The Ways and Means Committee is the key House committee for the FTA. The next Ways and Means Chair is likely to be Republican David Camp of Michigan, and he wants more on autos.
Camp and the current chair, Democrat Sander Levin (also from Michigan), released a short joint statement on the FTA Thursday:
Further negotiations will succeed only if South Korea adopts concrete steps to open its market to U.S. exports. While there are other unresolved issues, nowhere is this more evident than in the dangerously lopsided trade in automotive vehicles. In 2009 alone, South Korea exported more than 476,000 autos to the U.S. while fewer than 6,000 U.S. vehicles managed to get through Korean trade barriers. There is a basic principle at stake with a very practical impact on American jobs. When U.S. industry has the ability to compete, we can succeed. But we must insist on open, reliable access to another country’s market, as our market is open to their goods. It was essential for our government today to deliver a strong message by insisting on a two-way street for trade with South Korea. (Camp's website)

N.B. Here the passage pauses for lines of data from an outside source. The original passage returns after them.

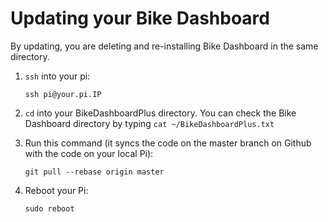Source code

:# Updating your Bike Dashboard

By updating, you are deleting and re-installing Bike Dashboard in the same directory. 

1. `ssh` into your pi: 
    ```
    ssh pi@your.pi.IP
    ```

2. `cd` into your BikeDashboardPlus directory. You can check the Bike Dashboard directory by typing `cat ~/BikeDashboardPlus.txt` 

3. Run this command (it syncs the code on the master branch on Github with the code on your local Pi):
    ```
    git pull --rebase origin master
    ```

4. Reboot your Pi:
    ```
    sudo reboot
    ```
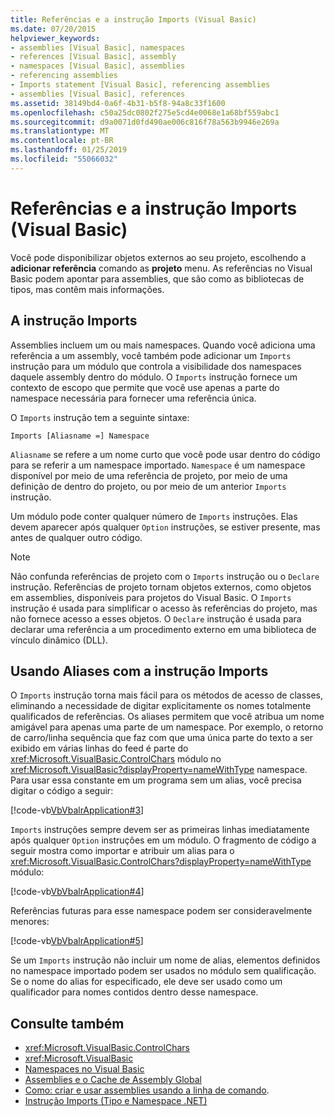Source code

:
 ```yaml
---
title: Referências e a instrução Imports (Visual Basic)
ms.date: 07/20/2015
helpviewer_keywords:
- assemblies [Visual Basic], namespaces
- references [Visual Basic], assembly
- namespaces [Visual Basic], assemblies
- referencing assemblies
- Imports statement [Visual Basic], referencing assemblies
- assemblies [Visual Basic], references
ms.assetid: 38149bd4-0a6f-4b31-b5f8-94a8c33f1600
ms.openlocfilehash: c50a25dc0802f275e5cd4e0068e1a68bf559abc1
ms.sourcegitcommit: d9a0071d0fd490ae006c816f78a563b9946e269a
ms.translationtype: MT
ms.contentlocale: pt-BR
ms.lasthandoff: 01/25/2019
ms.locfileid: "55066032"
---
```

# <a name="references-and-the-imports-statement-visual-basic"></a>Referências e a instrução Imports (Visual Basic)
Você pode disponibilizar objetos externos ao seu projeto, escolhendo a **adicionar referência** comando as **projeto** menu. As referências no Visual Basic podem apontar para assemblies, que são como as bibliotecas de tipos, mas contêm mais informações.  
  
## <a name="the-imports-statement"></a>A instrução Imports  
 Assemblies incluem um ou mais namespaces. Quando você adiciona uma referência a um assembly, você também pode adicionar um `Imports` instrução para um módulo que controla a visibilidade dos namespaces daquele assembly dentro do módulo. O `Imports` instrução fornece um contexto de escopo que permite que você use apenas a parte do namespace necessária para fornecer uma referência única.  
  
 O `Imports` instrução tem a seguinte sintaxe:  
  
 `Imports [Aliasname =] Namespace`  
  
 `Aliasname` se refere a um nome curto que você pode usar dentro do código para se referir a um namespace importado. `Namespace` é um namespace disponível por meio de uma referência de projeto, por meio de uma definição de dentro do projeto, ou por meio de um anterior `Imports` instrução.  
  
 Um módulo pode conter qualquer número de `Imports` instruções. Elas devem aparecer após qualquer `Option` instruções, se estiver presente, mas antes de qualquer outro código.  
  
> [!NOTE]
>  Não confunda referências de projeto com o `Imports` instrução ou o `Declare` instrução. Referências de projeto tornam objetos externos, como objetos em assemblies, disponíveis para projetos do Visual Basic. O `Imports` instrução é usada para simplificar o acesso às referências do projeto, mas não fornece acesso a esses objetos. O `Declare` instrução é usada para declarar uma referência a um procedimento externo em uma biblioteca de vínculo dinâmico (DLL).  
  
## <a name="using-aliases-with-the-imports-statement"></a>Usando Aliases com a instrução Imports  
 O `Imports` instrução torna mais fácil para os métodos de acesso de classes, eliminando a necessidade de digitar explicitamente os nomes totalmente qualificados de referências. Os aliases permitem que você atribua um nome amigável para apenas uma parte de um namespace. Por exemplo, o retorno de carro/linha sequência que faz com que uma única parte do texto a ser exibido em várias linhas do feed é parte do <xref:Microsoft.VisualBasic.ControlChars> módulo no <xref:Microsoft.VisualBasic?displayProperty=nameWithType> namespace. Para usar essa constante em um programa sem um alias, você precisa digitar o código a seguir:  
  
 [!code-vb[VbVbalrApplication#3](../../../visual-basic/programming-guide/program-structure/codesnippet/VisualBasic/references-and-the-imports-statement_1.vb)]  
  
 `Imports` instruções sempre devem ser as primeiras linhas imediatamente após qualquer `Option` instruções em um módulo. O fragmento de código a seguir mostra como importar e atribuir um alias para o <xref:Microsoft.VisualBasic.ControlChars?displayProperty=nameWithType> módulo:  
  
 [!code-vb[VbVbalrApplication#4](../../../visual-basic/programming-guide/program-structure/codesnippet/VisualBasic/references-and-the-imports-statement_2.vb)]  
  
 Referências futuras para esse namespace podem ser consideravelmente menores:  
  
 [!code-vb[VbVbalrApplication#5](../../../visual-basic/programming-guide/program-structure/codesnippet/VisualBasic/references-and-the-imports-statement_3.vb)]  
  
 Se um `Imports` instrução não incluir um nome de alias, elementos definidos no namespace importado podem ser usados no módulo sem qualificação. Se o nome do alias for especificado, ele deve ser usado como um qualificador para nomes contidos dentro desse namespace.  
  
## <a name="see-also"></a>Consulte também

- <xref:Microsoft.VisualBasic.ControlChars>
- <xref:Microsoft.VisualBasic>
- [Namespaces no Visual Basic](../../../visual-basic/programming-guide/program-structure/namespaces.md)
- [Assemblies e o Cache de Assembly Global](../../../visual-basic/programming-guide/concepts/assemblies-gac/index.md)
- [Como: criar e usar assemblies usando a linha de comando](../../../visual-basic/programming-guide/concepts/assemblies-gac/how-to-create-and-use-assemblies-using-the-command-line.md).
- [Instrução Imports (Tipo e Namespace .NET)](../../../visual-basic/language-reference/statements/imports-statement-net-namespace-and-type.md)
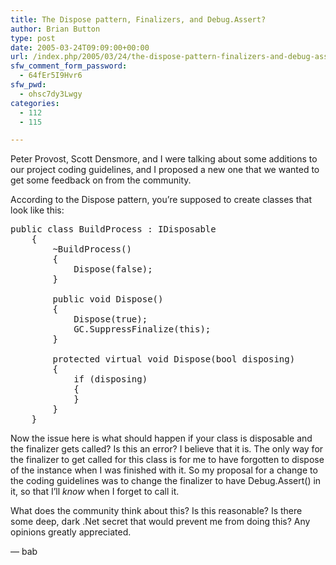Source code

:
 ```yaml
---
title: The Dispose pattern, Finalizers, and Debug.Assert?
author: Brian Button
type: post
date: 2005-03-24T09:09:00+00:00
url: /index.php/2005/03/24/the-dispose-pattern-finalizers-and-debug-assert/
sfw_comment_form_password:
  - 64fEr5I9Hvr6
sfw_pwd:
  - ohsc7dy3Lwgy
categories:
  - 112
  - 115

---
```

Peter Provost, Scott Densmore, and I were talking about some additions to our project coding guidelines, and I proposed a new one that we wanted to get some feedback on from the community.

According to the Dispose pattern, you&rsquo;re supposed to create classes that look like this:

<pre>public class BuildProcess : IDisposable
    {
        ~BuildProcess()
        {
            Dispose(false);
        }

        public void Dispose()
        {
            Dispose(true);
            GC.SuppressFinalize(this);
        }

        protected virtual void Dispose(bool disposing)
        {
            if (disposing)
            {
            }
        }
    }</pre>

Now the issue here is what should happen if your class is disposable and the finalizer gets called? Is this an error? I believe that it is. The only way for the finalizer to get called for this class is for me to have forgotten to dispose of the instance when I was finished with it. So my proposal for a change to the coding guidelines was to change the finalizer to have Debug.Assert() in it, so that I&rsquo;ll _know_ when I forget to call it.

What does the community think about this? Is this reasonable? Is there some deep, dark .Net secret that would prevent me from doing this? Any opinions greatly appreciated.

&mdash; bab
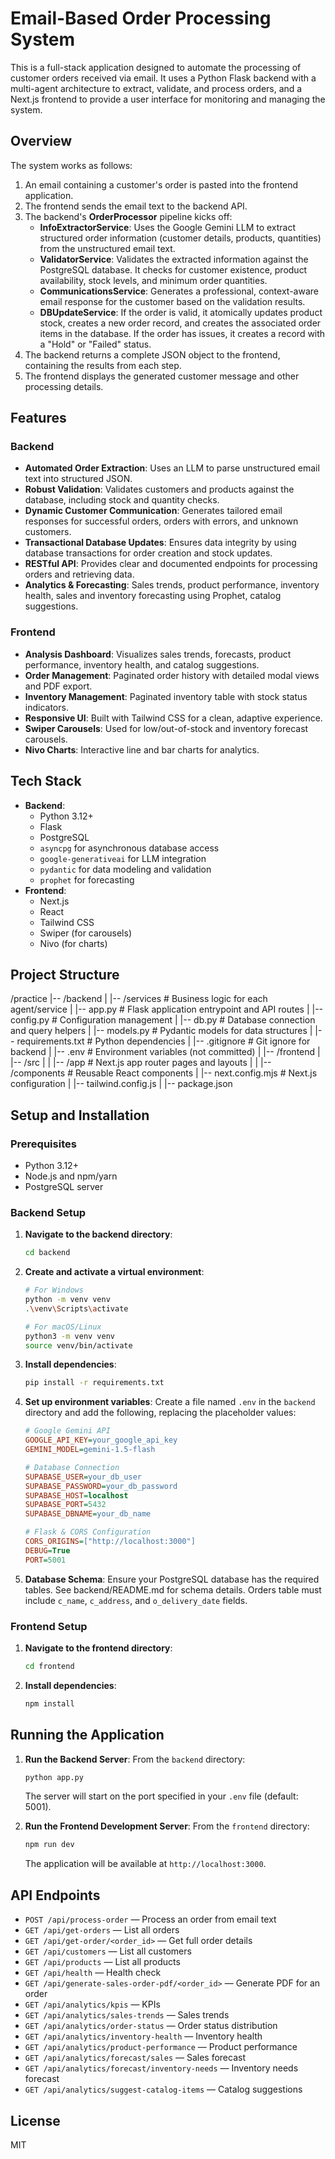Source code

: # Email-Based Order Processing System

This is a full-stack application designed to automate the processing of customer orders received via email. It uses a Python Flask backend with a multi-agent architecture to extract, validate, and process orders, and a Next.js frontend to provide a user interface for monitoring and managing the system.

## Overview

The system works as follows:
1.  An email containing a customer's order is pasted into the frontend application.
2.  The frontend sends the email text to the backend API.
3.  The backend's **OrderProcessor** pipeline kicks off:
    - **InfoExtractorService**: Uses the Google Gemini LLM to extract structured order information (customer details, products, quantities) from the unstructured email text.
    - **ValidatorService**: Validates the extracted information against the PostgreSQL database. It checks for customer existence, product availability, stock levels, and minimum order quantities.
    - **CommunicationsService**: Generates a professional, context-aware email response for the customer based on the validation results.
    - **DBUpdateService**: If the order is valid, it atomically updates product stock, creates a new order record, and creates the associated order items in the database. If the order has issues, it creates a record with a "Hold" or "Failed" status.
4.  The backend returns a complete JSON object to the frontend, containing the results from each step.
5.  The frontend displays the generated customer message and other processing details.

## Features

### Backend
- **Automated Order Extraction**: Uses an LLM to parse unstructured email text into structured JSON.
- **Robust Validation**: Validates customers and products against the database, including stock and quantity checks.
- **Dynamic Customer Communication**: Generates tailored email responses for successful orders, orders with errors, and unknown customers.
- **Transactional Database Updates**: Ensures data integrity by using database transactions for order creation and stock updates.
- **RESTful API**: Provides clear and documented endpoints for processing orders and retrieving data.
- **Analytics & Forecasting**: Sales trends, product performance, inventory health, sales and inventory forecasting using Prophet, catalog suggestions.

### Frontend
- **Analysis Dashboard**: Visualizes sales trends, forecasts, product performance, inventory health, and catalog suggestions.
- **Order Management**: Paginated order history with detailed modal views and PDF export.
- **Inventory Management**: Paginated inventory table with stock status indicators.
- **Responsive UI**: Built with Tailwind CSS for a clean, adaptive experience.
- **Swiper Carousels**: Used for low/out-of-stock and inventory forecast carousels.
- **Nivo Charts**: Interactive line and bar charts for analytics.

## Tech Stack

-   **Backend**:
    -   Python 3.12+
    -   Flask
    -   PostgreSQL
    -   `asyncpg` for asynchronous database access
    -   `google-generativeai` for LLM integration
    -   `pydantic` for data modeling and validation
    -   `prophet` for forecasting
-   **Frontend**:
    -   Next.js
    -   React
    -   Tailwind CSS
    -   Swiper (for carousels)
    -   Nivo (for charts)

## Project Structure

/practice
|-- /backend
|   |-- /services         # Business logic for each agent/service
|   |-- app.py            # Flask application entrypoint and API routes
|   |-- config.py         # Configuration management
|   |-- db.py             # Database connection and query helpers
|   |-- models.py         # Pydantic models for data structures
|   |-- requirements.txt  # Python dependencies
|   |-- .gitignore        # Git ignore for backend
|   |-- .env              # Environment variables (not committed)
|
|-- /frontend
|   |-- /src
|   |   |-- /app          # Next.js app router pages and layouts
|   |   |-- /components   # Reusable React components
|   |-- next.config.mjs   # Next.js configuration
|   |-- tailwind.config.js
|   |-- package.json

## Setup and Installation

### Prerequisites
- Python 3.12+
- Node.js and npm/yarn
- PostgreSQL server

### Backend Setup
1.  **Navigate to the backend directory**:
    ```bash
    cd backend
    ```
2.  **Create and activate a virtual environment**:
    ```bash
    # For Windows
    python -m venv venv
    .\venv\Scripts\activate

    # For macOS/Linux
    python3 -m venv venv
    source venv/bin/activate
    ```
3.  **Install dependencies**:
    ```bash
    pip install -r requirements.txt
    ```
4.  **Set up environment variables**:
    Create a file named `.env` in the `backend` directory and add the following, replacing the placeholder values:
    ```ini
    # Google Gemini API
    GOOGLE_API_KEY=your_google_api_key
    GEMINI_MODEL=gemini-1.5-flash

    # Database Connection
    SUPABASE_USER=your_db_user
    SUPABASE_PASSWORD=your_db_password
    SUPABASE_HOST=localhost
    SUPABASE_PORT=5432
    SUPABASE_DBNAME=your_db_name

    # Flask & CORS Configuration
    CORS_ORIGINS=["http://localhost:3000"]
    DEBUG=True
    PORT=5001
    ```
5.  **Database Schema**:
    Ensure your PostgreSQL database has the required tables. See backend/README.md for schema details. Orders table must include `c_name`, `c_address`, and `o_delivery_date` fields.

### Frontend Setup
1.  **Navigate to the frontend directory**:
    ```bash
    cd frontend
    ```
2.  **Install dependencies**:
    ```bash
    npm install
    ```

## Running the Application

1.  **Run the Backend Server**:
    From the `backend` directory:
    ```bash
    python app.py
    ```
    The server will start on the port specified in your `.env` file (default: 5001).

2.  **Run the Frontend Development Server**:
    From the `frontend` directory:
    ```bash
    npm run dev
    ```
    The application will be available at `http://localhost:3000`.

## API Endpoints

-   `POST /api/process-order` — Process an order from email text
-   `GET /api/get-orders` — List all orders
-   `GET /api/get-order/<order_id>` — Get full order details
-   `GET /api/customers` — List all customers
-   `GET /api/products` — List all products
-   `GET /api/health` — Health check
-   `GET /api/generate-sales-order-pdf/<order_id>` — Generate PDF for an order
-   `GET /api/analytics/kpis` — KPIs
-   `GET /api/analytics/sales-trends` — Sales trends
-   `GET /api/analytics/order-status` — Order status distribution
-   `GET /api/analytics/inventory-health` — Inventory health
-   `GET /api/analytics/product-performance` — Product performance
-   `GET /api/analytics/forecast/sales` — Sales forecast
-   `GET /api/analytics/forecast/inventory-needs` — Inventory needs forecast
-   `GET /api/analytics/suggest-catalog-items` — Catalog suggestions

## License

MIT 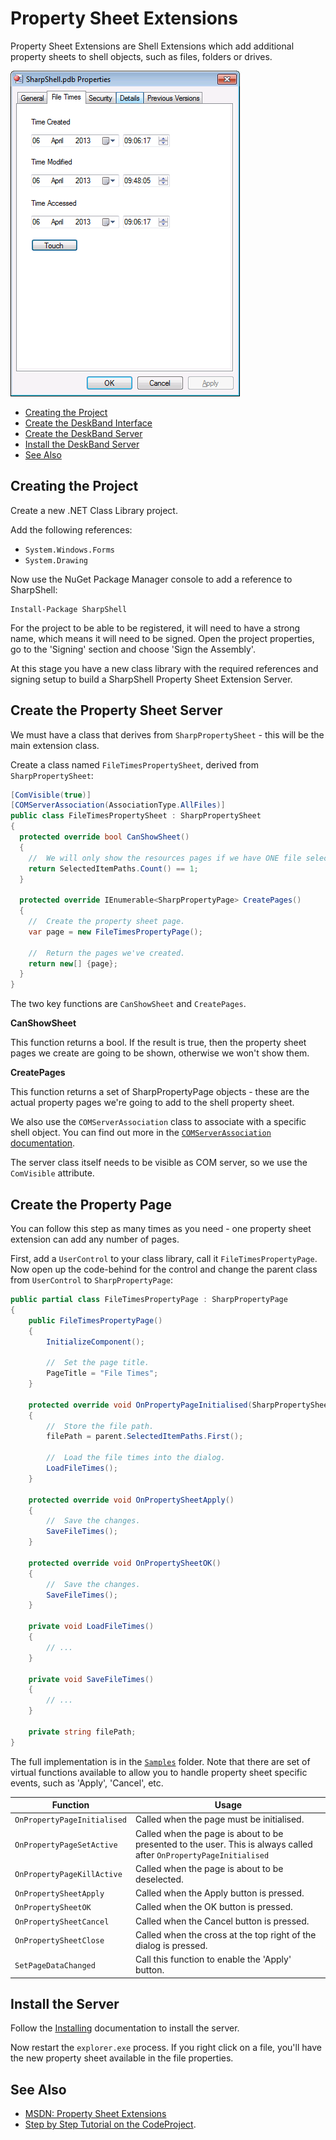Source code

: # Property Sheet Extensions

Property Sheet Extensions are Shell Extensions which add additional property sheets to shell objects, such as files, folders or drives.

![Screenshot: Property Sheet Extension](propertysheetextensions-screenshot.png)

<!-- vim-markdown-toc GFM -->

* [Creating the Project](#creating-the-project)
* [Create the DeskBand Interface](#create-the-deskband-interface)
* [Create the DeskBand Server](#create-the-deskband-server)
* [Install the DeskBand Server](#install-the-deskband-server)
* [See Also](#see-also)

<!-- vim-markdown-toc -->

## Creating the Project

Create a new .NET Class Library project.

Add the following references:

- `System.Windows.Forms`
- `System.Drawing`

Now use the NuGet Package Manager console to add a reference to SharpShell:

```
Install-Package SharpShell
```

For the project to be able to be registered, it will need to have a strong name, which means it will need to be signed. Open the project properties, go to the 'Signing' section and choose 'Sign the Assembly'.

At this stage you have a new class library with the required references and signing setup to build a SharpShell Property Sheet Extension Server.

## Create the Property Sheet Server

We must have a class that derives from `SharpPropertySheet` - this will be the main extension class.

Create a class named `FileTimesPropertySheet`,  derived from `SharpPropertySheet`:

```csharp
[ComVisible(true)]
[COMServerAssociation(AssociationType.AllFiles)]
public class FileTimesPropertySheet : SharpPropertySheet
{
  protected override bool CanShowSheet()
  {
    //  We will only show the resources pages if we have ONE file selected.
    return SelectedItemPaths.Count() == 1;
  }

  protected override IEnumerable<SharpPropertyPage> CreatePages()
  {
    //  Create the property sheet page.
    var page = new FileTimesPropertyPage();

    //  Return the pages we've created.
    return new[] {page};
  }
}
```

The two key functions are `CanShowSheet` and `CreatePages`.

**CanShowSheet**

This function returns a bool. If the result is true, then the property sheet pages we create are going to be shown, otherwise we won't show them.

**CreatePages**

This function returns a set of SharpPropertyPage objects - these are the actual property pages we're going to add to the shell property sheet.

We also use the `COMServerAssociation` class to associate with a specific shell object. You can find out more in the [`COMServerAssociation` documentation](./docs/com-server-associations.md).

The server class itself needs to be visible as COM server, so we use the `ComVisible` attribute.

## Create the Property Page

You can follow this step as many times as you need - one property sheet extension can add any number of pages.

First, add a `UserControl` to your class library, call it `FileTimesPropertyPage`. Now open up the code-behind for the control and change the parent class from `UserControl` to `SharpPropertyPage`:

```csharp
public partial class FileTimesPropertyPage : SharpPropertyPage
{
    public FileTimesPropertyPage()
    {
        InitializeComponent();

        //  Set the page title.
        PageTitle = "File Times";
    }

    protected override void OnPropertyPageInitialised(SharpPropertySheet parent)
    {
        //  Store the file path.
        filePath = parent.SelectedItemPaths.First();

        //  Load the file times into the dialog.
        LoadFileTimes();
    }

    protected override void OnPropertySheetApply()
    {
        //  Save the changes.
        SaveFileTimes();
    }

    protected override void OnPropertySheetOK()
    {
        //  Save the changes.
        SaveFileTimes();
    }

    private void LoadFileTimes()
    {
        // ...
    }

    private void SaveFileTimes()
    {
        // ...
    }

    private string filePath;
}
```

The full implementation is in the [`Samples`](./SharpShell/Samples) folder. Note that there are set of virtual functions available to allow you to handle property sheet specific events, such as 'Apply', 'Cancel', etc.

| Function | Usage |
|----------|-------|
| `OnPropertyPageInitialised` |	Called when the page must be initialised. |
| `OnPropertyPageSetActive` |  	Called when the page is about to be presented to the user. This is always called  after `OnPropertyPageInitialised` |.
| `OnPropertyPageKillActive` | 	Called when the page is  about to be deselected. |
| `OnPropertySheetApply` | 	Called when the Apply button is pressed. |
| `OnPropertySheetOK` | 	Called when the OK button is pressed. |
| `OnPropertySheetCancel` | 	Called when the Cancel button is pressed. |
| `OnPropertySheetClose` | 	Called when the cross at the top right of the dialog is pressed. |
| `SetPageDataChanged` | 	Call this function to enable the 'Apply' button. |

## Install the Server

Follow the [Installing](./docs/installing/installing.md) documentation to install the server.

Now restart the `explorer.exe` process. If you right click on a file, you'll have the new property sheet available in the file properties.

## See Also

- [MSDN: Property Sheet Extensions](https://msdn.microsoft.com/en-us/library/ms692751.aspx)
- [Step by Step Tutorial on the CodeProject](http://www.codeproject.com/Articles/573392/NET-Shell-Extensions-Shell-Property-Sheets).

Kim Dixon and Doug Palmer quoted Camp to similar effect the day after the election:
"I think it's up to the Koreans to decide whether they really want to have an agreement or not," said Representative Dave Camp, who is expected to become chairman of the House of Representatives Ways and Means Committee next year.
"I think particularly in the auto sector, as well the beef sector, those have been the two problem areas that we need to see some progress in," Camp said.
Camp has just won his 11th term representing Michigan's Fourth Congressional District. The Fourth District includes central and northwest Michigan. This is rural and small town Michigan. "Visitors heading north from Lansing and Grand Rapids for summer fishing or winter skiing encounter the small towns dotting the landscape and sugar beets, red tart cherries, corn or potatoes growing in the fields. Agriculture, tourism, and recreation fuel a large portion of the area's economy." (Camp's website)
But as Dixon and Palmer note -
...Camp's stance on South Korea shows how important regional influences can be.
His home state of Michigan remains the heart of the U.S. auto industry and has the second highest unemployment rate in the country at 13 percent.